→ **Data to use**:
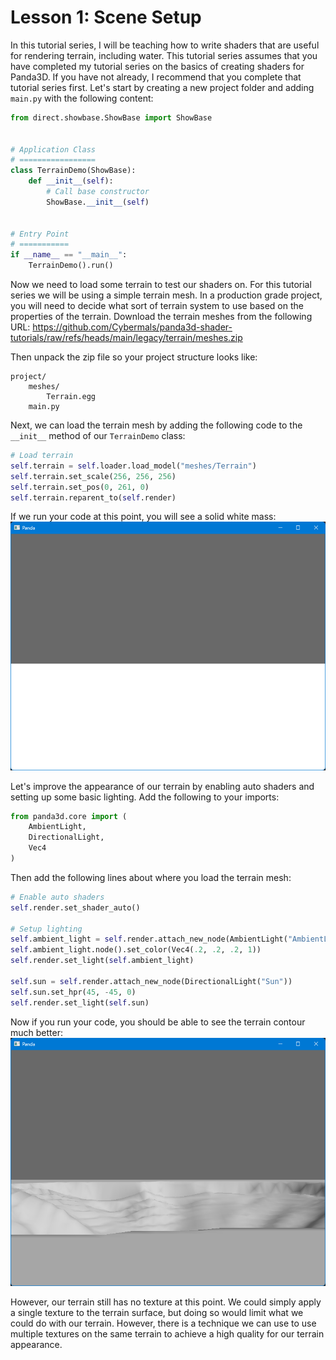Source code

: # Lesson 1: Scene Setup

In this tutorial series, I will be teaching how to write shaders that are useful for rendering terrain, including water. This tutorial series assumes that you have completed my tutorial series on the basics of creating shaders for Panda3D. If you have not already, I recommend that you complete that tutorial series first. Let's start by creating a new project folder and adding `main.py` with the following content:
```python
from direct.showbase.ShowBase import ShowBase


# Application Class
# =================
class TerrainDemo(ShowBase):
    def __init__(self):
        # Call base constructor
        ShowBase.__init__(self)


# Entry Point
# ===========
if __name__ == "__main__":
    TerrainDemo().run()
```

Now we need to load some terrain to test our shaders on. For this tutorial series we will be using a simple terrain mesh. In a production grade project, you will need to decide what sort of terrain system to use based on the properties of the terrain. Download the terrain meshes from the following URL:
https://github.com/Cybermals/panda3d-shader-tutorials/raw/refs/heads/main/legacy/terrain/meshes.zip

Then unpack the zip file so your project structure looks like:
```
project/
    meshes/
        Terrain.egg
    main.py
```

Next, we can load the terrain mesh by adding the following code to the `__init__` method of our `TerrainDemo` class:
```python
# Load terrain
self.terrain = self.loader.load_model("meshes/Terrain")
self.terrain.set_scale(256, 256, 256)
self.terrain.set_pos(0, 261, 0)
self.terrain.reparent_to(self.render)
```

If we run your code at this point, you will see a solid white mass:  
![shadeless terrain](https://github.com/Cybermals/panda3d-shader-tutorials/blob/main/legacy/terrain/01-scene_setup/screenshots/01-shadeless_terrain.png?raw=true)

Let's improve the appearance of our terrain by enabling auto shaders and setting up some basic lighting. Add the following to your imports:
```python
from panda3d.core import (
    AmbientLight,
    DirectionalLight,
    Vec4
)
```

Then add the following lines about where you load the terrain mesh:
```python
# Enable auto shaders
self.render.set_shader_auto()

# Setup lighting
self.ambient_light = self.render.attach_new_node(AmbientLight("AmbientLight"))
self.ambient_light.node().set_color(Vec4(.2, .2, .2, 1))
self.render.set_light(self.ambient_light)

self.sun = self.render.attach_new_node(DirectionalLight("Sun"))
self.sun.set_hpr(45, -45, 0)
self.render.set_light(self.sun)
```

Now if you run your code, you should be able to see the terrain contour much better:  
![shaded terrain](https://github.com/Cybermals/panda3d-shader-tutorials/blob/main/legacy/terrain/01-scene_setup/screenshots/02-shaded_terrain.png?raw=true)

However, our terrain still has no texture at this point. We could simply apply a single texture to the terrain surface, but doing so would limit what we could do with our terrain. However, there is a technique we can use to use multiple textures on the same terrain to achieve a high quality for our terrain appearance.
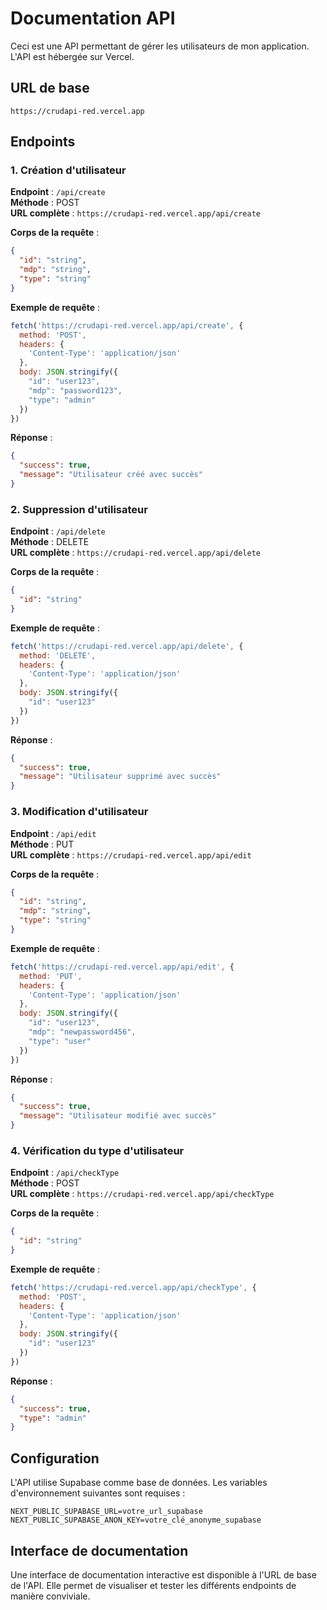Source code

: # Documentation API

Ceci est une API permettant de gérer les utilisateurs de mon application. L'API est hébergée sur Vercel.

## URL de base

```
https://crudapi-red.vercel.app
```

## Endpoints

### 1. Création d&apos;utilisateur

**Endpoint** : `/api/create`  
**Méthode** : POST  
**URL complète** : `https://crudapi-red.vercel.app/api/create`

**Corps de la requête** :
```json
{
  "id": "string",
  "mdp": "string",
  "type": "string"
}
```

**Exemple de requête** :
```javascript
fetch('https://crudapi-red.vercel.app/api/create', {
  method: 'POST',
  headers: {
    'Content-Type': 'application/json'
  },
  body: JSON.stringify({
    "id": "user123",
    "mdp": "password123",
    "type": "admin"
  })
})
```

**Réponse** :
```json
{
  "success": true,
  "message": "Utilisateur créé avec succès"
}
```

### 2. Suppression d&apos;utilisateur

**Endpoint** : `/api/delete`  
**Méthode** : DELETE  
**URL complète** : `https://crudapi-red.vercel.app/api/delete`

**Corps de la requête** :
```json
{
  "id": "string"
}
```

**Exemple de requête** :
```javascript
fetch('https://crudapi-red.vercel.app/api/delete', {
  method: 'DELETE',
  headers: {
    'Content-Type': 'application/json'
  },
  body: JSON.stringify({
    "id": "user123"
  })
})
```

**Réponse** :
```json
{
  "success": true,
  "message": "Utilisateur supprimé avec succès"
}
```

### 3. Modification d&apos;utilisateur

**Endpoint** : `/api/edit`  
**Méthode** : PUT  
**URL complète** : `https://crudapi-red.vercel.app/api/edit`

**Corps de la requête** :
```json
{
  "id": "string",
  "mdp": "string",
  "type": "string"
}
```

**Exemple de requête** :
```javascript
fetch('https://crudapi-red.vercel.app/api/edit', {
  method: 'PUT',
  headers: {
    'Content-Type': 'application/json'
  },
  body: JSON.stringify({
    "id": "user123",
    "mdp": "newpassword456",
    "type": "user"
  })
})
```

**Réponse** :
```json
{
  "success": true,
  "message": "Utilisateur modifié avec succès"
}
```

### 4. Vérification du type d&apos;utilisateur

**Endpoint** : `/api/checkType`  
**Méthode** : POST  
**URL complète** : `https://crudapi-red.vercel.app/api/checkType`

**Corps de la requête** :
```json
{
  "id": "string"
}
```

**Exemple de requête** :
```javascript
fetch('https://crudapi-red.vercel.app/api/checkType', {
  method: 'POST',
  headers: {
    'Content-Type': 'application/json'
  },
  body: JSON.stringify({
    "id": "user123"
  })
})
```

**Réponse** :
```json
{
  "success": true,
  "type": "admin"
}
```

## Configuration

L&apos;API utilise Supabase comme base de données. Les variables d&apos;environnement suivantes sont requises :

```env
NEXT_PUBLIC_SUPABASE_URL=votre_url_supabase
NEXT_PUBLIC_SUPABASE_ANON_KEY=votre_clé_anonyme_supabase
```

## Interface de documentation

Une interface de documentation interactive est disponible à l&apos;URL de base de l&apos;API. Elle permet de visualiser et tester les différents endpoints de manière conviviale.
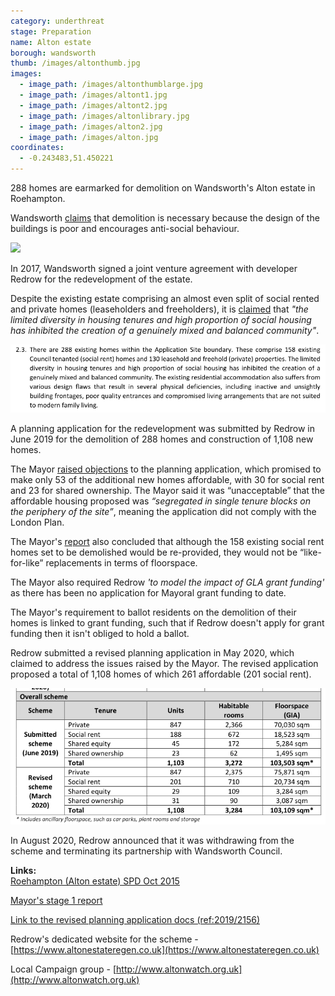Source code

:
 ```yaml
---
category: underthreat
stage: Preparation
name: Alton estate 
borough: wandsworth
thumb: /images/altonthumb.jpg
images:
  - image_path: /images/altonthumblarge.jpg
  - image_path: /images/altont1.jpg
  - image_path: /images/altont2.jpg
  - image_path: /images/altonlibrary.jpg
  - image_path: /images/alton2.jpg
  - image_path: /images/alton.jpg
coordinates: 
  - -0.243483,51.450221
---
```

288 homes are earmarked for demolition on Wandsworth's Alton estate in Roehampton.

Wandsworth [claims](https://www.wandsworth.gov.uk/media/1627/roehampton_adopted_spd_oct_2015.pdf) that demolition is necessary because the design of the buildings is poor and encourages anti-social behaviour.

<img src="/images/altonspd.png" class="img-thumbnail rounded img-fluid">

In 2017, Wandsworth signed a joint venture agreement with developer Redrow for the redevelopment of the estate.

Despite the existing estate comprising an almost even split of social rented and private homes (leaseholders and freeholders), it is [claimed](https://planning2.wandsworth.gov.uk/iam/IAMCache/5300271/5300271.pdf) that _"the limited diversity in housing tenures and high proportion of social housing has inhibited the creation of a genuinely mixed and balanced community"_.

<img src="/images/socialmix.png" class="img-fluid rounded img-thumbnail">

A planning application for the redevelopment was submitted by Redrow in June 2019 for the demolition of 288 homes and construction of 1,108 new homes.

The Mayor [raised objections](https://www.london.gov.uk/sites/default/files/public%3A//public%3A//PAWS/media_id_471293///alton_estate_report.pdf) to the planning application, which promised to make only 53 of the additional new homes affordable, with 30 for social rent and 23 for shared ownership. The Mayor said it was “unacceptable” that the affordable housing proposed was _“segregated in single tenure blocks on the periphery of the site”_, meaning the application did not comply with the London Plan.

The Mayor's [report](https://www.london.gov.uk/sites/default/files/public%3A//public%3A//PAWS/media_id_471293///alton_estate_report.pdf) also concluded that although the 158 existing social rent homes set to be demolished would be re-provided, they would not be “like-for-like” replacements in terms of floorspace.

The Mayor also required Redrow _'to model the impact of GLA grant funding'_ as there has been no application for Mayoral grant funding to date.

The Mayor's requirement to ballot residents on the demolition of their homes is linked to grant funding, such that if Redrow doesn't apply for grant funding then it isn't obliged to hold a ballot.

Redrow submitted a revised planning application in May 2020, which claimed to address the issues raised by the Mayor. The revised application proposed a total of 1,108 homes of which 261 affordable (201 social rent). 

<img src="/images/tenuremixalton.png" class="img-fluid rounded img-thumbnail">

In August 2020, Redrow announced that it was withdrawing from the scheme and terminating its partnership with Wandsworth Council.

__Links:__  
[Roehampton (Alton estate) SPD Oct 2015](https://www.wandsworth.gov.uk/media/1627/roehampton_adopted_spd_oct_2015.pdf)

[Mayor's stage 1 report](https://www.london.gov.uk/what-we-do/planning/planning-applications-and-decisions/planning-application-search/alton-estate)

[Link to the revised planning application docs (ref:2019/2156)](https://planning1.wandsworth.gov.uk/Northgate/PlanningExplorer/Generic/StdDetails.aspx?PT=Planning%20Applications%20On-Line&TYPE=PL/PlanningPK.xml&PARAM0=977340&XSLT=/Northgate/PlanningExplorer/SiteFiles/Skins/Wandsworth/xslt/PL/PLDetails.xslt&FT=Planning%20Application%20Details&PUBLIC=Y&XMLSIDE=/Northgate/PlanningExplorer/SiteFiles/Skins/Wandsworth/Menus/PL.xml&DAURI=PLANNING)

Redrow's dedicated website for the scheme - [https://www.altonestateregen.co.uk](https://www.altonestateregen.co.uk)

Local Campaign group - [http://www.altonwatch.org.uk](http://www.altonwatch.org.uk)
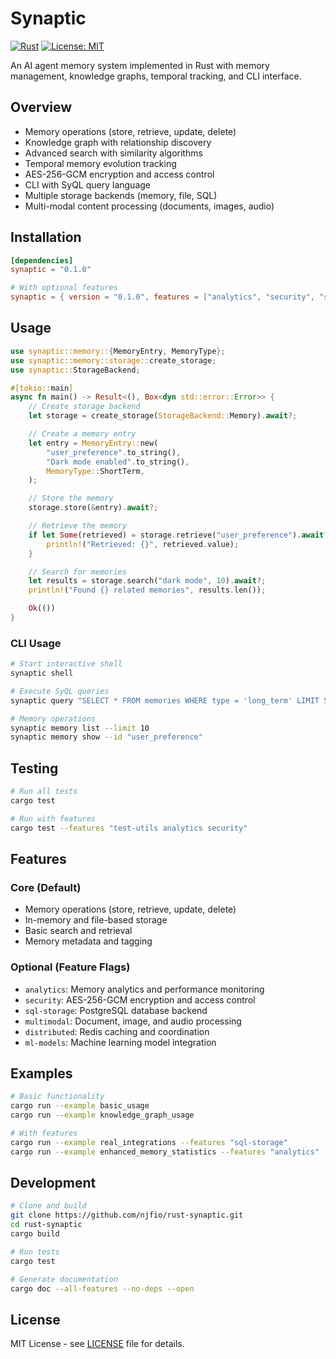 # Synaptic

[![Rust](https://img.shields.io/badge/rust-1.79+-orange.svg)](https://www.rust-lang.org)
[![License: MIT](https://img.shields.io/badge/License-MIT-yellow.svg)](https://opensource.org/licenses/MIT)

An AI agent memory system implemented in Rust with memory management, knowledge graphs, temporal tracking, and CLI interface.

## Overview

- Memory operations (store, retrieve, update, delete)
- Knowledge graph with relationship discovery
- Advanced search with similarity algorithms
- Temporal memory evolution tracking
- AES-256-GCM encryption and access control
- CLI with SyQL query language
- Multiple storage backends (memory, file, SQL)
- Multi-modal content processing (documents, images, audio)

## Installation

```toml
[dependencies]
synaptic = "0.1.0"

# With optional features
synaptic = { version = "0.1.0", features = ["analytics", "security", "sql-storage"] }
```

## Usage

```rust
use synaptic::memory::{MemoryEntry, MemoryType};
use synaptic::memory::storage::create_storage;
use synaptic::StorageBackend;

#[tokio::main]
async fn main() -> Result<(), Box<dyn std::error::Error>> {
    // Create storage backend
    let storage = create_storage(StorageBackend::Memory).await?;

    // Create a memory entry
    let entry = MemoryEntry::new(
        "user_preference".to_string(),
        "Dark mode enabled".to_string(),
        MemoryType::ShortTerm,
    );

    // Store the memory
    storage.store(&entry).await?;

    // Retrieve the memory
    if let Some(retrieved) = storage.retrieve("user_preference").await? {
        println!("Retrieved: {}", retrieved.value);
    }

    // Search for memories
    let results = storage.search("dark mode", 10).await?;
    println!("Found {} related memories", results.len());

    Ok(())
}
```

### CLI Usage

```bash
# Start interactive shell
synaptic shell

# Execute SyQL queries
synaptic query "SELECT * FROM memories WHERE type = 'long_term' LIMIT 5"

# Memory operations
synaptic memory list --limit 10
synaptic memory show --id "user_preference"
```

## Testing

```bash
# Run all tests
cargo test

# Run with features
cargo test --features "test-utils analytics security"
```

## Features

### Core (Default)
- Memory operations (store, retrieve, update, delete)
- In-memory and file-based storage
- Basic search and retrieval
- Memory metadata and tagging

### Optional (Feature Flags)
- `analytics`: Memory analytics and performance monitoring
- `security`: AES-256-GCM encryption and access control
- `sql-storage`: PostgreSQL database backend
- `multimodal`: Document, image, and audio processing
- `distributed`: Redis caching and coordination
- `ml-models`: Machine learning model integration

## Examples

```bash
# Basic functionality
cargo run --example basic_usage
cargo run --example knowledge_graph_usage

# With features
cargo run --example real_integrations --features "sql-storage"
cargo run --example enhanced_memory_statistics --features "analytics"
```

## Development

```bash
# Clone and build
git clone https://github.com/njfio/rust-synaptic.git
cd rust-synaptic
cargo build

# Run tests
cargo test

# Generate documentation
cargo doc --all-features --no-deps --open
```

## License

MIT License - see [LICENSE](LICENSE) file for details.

→ **What to produce**: Within the data above, find the lines that contain the word "method" and copy each of them.

→ **Solution to the problem**:
Next, we can load the terrain mesh by adding the following code to the `__init__` method of our `TerrainDemo` class:
  method: 'POST',
  method: 'DELETE',
  method: 'PUT',
  method: 'POST',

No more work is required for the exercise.